Rendered images with source text:
::::::::::

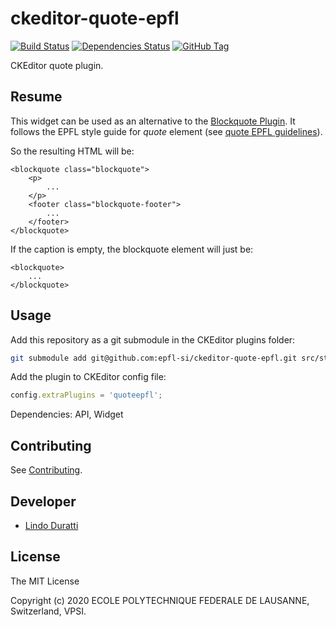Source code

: ckeditor-quote-epfl
===================

[![Build Status][travis-image]][travis-url]
[![Dependencies Status][daviddm-image]][daviddm-url]
[![GitHub Tag][tag-image]][tag-url]

CKEditor quote plugin.

Resume
------

This widget can be used as an alternative to the [Blockquote Plugin](https://ckeditor.com/cke4/addon/blockquote). It follows the EPFL style guide for *quote* element (see [quote EPFL guidelines](https://epfl-si.github.io/elements/#/molecules/quote)). 

So the resulting HTML will be:

    <blockquote class="blockquote">
        <p>
            ...
        </p>
        <footer class="blockquote-footer">
            ...
        </footer>
    </blockquote>

If the caption is empty, the blockquote element will just be:

    <blockquote>
        ...
    </blockquote>

Usage
-----

Add this repository as a git submodule in the CKEditor plugins folder:

```bash
git submodule add git@github.com:epfl-si/ckeditor-quote-epfl.git src/static/ckeditor/ckeditor/plugins/quoteepfl
```

Add the plugin to CKEditor config file:

```js
config.extraPlugins = 'quoteepfl';
```

Dependencies: API, Widget

Contributing
------------

See [Contributing](CONTRIBUTING.md).

Developer
---------

* [Lindo Duratti](https://github.com/dragonleman)

License
-------

The MIT License

Copyright (c) 2020 ECOLE POLYTECHNIQUE FEDERALE DE LAUSANNE, Switzerland, VPSI.

[travis-image]: https://travis-ci.org/epfl-si/ckeditor-quote-epfl.svg?branch=master
[travis-url]: https://travis-ci.org/epfl-si/ckeditor-quote-epfl
[daviddm-image]: https://david-dm.org/epfl-si/ckeditor-quote-epfl/status.svg
[daviddm-url]: https://david-dm.org/epfl-si/ckeditor-quote-epfl
[tag-image]: https://img.shields.io/github/tag/epfl-si/ckeditor-quote-epfl.svg
[tag-url]: https://github.com/epfl-si/ckeditor-quote-epfl/tags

::::::::::

**TRY IT**: The answer must consist of every line from the entries above that contains the string "Contributing".

**ANSWER TO THE EXERCISE**:
Contributing
See [Contributing](CONTRIBUTING.md).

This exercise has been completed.